■ **PROBLEM DESCRIPTION**: Only lines with the word "envelope" belong in the answer; copy them from the records below.

#### DATA RECORDS

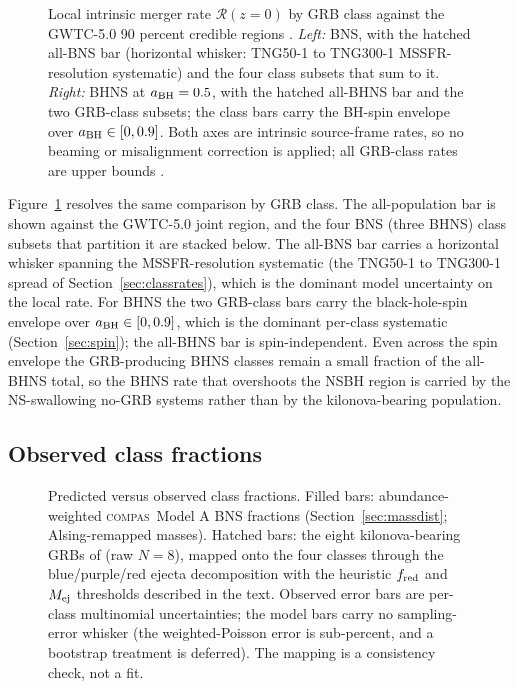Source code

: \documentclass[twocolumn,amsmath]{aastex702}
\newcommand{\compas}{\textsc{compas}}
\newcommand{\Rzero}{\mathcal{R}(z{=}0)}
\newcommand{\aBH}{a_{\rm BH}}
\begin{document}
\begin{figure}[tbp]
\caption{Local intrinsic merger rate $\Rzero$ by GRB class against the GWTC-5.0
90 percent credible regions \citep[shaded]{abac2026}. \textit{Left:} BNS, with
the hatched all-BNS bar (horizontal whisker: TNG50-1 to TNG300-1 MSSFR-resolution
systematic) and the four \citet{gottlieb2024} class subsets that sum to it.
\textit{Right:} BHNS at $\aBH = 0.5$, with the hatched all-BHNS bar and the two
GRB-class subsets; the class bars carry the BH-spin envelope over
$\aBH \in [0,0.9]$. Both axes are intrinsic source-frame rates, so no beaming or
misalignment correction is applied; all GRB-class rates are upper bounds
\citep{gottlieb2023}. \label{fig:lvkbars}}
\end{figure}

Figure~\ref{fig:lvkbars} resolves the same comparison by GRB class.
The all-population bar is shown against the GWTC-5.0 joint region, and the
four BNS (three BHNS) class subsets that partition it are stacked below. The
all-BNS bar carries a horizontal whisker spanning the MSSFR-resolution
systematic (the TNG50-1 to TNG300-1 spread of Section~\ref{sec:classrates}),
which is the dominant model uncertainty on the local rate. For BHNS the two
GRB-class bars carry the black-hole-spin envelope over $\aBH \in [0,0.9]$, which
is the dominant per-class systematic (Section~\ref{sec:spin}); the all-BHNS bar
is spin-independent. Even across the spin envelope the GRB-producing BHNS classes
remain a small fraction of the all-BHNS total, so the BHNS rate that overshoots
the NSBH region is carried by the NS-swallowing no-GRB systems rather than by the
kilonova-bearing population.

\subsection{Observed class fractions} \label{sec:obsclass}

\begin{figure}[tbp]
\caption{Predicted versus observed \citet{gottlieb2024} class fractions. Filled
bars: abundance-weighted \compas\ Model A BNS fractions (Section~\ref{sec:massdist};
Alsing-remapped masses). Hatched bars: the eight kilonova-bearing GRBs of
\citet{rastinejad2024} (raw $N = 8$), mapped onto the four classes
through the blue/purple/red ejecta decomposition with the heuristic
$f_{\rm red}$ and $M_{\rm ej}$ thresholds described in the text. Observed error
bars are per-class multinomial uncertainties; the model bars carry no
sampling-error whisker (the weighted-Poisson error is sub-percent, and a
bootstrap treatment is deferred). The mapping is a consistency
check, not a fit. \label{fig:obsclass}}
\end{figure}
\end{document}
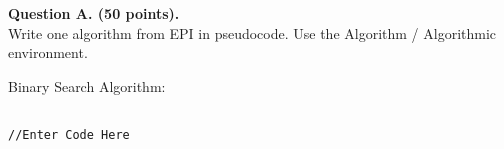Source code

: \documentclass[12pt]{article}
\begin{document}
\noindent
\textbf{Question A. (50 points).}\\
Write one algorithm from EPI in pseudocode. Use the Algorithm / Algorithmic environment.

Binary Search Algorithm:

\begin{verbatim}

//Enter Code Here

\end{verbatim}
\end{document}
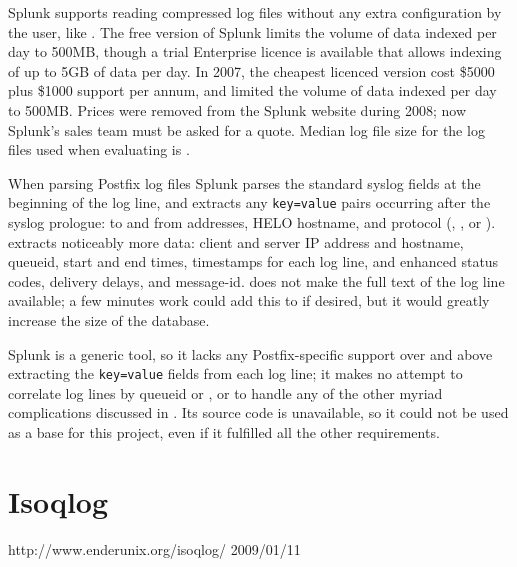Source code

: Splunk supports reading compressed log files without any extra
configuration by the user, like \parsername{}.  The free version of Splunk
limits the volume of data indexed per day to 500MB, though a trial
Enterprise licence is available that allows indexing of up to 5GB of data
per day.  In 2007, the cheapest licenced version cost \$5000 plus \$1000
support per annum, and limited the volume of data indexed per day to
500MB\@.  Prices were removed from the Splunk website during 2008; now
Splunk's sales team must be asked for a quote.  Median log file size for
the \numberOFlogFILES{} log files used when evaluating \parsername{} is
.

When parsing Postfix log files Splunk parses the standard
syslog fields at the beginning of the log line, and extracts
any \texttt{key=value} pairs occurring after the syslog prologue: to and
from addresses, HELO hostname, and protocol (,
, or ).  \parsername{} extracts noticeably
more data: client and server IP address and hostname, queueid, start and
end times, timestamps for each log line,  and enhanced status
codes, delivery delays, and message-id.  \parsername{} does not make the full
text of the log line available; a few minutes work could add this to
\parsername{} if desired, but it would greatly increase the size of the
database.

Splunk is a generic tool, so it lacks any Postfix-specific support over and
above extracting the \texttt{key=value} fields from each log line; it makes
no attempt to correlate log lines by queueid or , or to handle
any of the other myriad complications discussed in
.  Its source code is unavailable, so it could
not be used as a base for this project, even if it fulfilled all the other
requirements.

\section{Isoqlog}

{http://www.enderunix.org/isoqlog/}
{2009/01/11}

########

■ **SOLUTION FOR THIS PROBLEM**:
GRB-class subsets; the class bars carry the BH-spin envelope over
GRB-class bars carry the black-hole-spin envelope over $\aBH \in [0,0.9]$, which
is spin-independent. Even across the spin envelope the GRB-producing BHNS classes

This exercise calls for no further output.